__SOURCE DATA__:

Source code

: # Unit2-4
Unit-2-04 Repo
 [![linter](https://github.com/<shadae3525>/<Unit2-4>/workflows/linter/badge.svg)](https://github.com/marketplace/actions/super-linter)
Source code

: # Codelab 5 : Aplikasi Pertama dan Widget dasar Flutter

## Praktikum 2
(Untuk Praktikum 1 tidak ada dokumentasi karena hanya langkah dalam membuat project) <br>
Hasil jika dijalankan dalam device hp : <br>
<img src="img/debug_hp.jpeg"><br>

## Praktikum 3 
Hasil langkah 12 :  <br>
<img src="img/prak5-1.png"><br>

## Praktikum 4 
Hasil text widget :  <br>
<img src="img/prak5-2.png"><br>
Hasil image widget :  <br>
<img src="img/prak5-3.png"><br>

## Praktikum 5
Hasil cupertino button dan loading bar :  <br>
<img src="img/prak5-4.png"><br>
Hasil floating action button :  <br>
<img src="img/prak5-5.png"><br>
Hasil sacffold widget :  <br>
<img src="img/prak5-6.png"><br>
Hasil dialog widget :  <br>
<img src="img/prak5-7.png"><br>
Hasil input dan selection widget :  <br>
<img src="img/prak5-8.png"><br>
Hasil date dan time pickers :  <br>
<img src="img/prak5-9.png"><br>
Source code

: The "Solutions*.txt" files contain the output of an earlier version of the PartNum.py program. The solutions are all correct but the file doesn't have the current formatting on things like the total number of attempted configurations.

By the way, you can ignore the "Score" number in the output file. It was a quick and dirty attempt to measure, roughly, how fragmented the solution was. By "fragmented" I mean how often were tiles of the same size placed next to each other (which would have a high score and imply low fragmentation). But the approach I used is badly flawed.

...

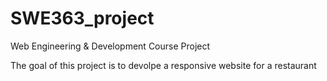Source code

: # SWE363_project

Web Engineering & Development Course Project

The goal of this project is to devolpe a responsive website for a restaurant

...

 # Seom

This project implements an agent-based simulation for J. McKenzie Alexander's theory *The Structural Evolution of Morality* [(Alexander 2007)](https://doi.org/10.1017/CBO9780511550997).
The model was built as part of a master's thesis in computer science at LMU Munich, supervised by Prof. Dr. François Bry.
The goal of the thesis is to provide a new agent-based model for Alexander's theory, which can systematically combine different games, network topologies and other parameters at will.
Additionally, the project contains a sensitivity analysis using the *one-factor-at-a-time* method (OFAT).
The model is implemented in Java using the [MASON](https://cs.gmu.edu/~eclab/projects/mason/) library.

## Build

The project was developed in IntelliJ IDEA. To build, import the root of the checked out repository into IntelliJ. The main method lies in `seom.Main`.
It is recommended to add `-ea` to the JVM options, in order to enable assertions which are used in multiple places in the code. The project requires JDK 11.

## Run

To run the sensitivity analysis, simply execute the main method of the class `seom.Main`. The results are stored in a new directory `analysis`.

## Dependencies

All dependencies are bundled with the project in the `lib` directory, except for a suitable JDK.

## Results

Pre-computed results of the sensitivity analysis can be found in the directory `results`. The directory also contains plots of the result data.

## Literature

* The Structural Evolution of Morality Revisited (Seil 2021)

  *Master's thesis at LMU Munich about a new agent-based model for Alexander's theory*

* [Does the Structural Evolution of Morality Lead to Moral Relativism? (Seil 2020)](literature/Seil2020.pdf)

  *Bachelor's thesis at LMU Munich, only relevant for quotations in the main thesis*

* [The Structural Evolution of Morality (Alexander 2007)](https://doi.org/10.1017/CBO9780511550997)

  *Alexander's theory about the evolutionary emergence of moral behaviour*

__ASSIGNMENT__: Your reply should be one number, the count of lines in the data that include the word "Munich".

__RESPONSE AREA__: 3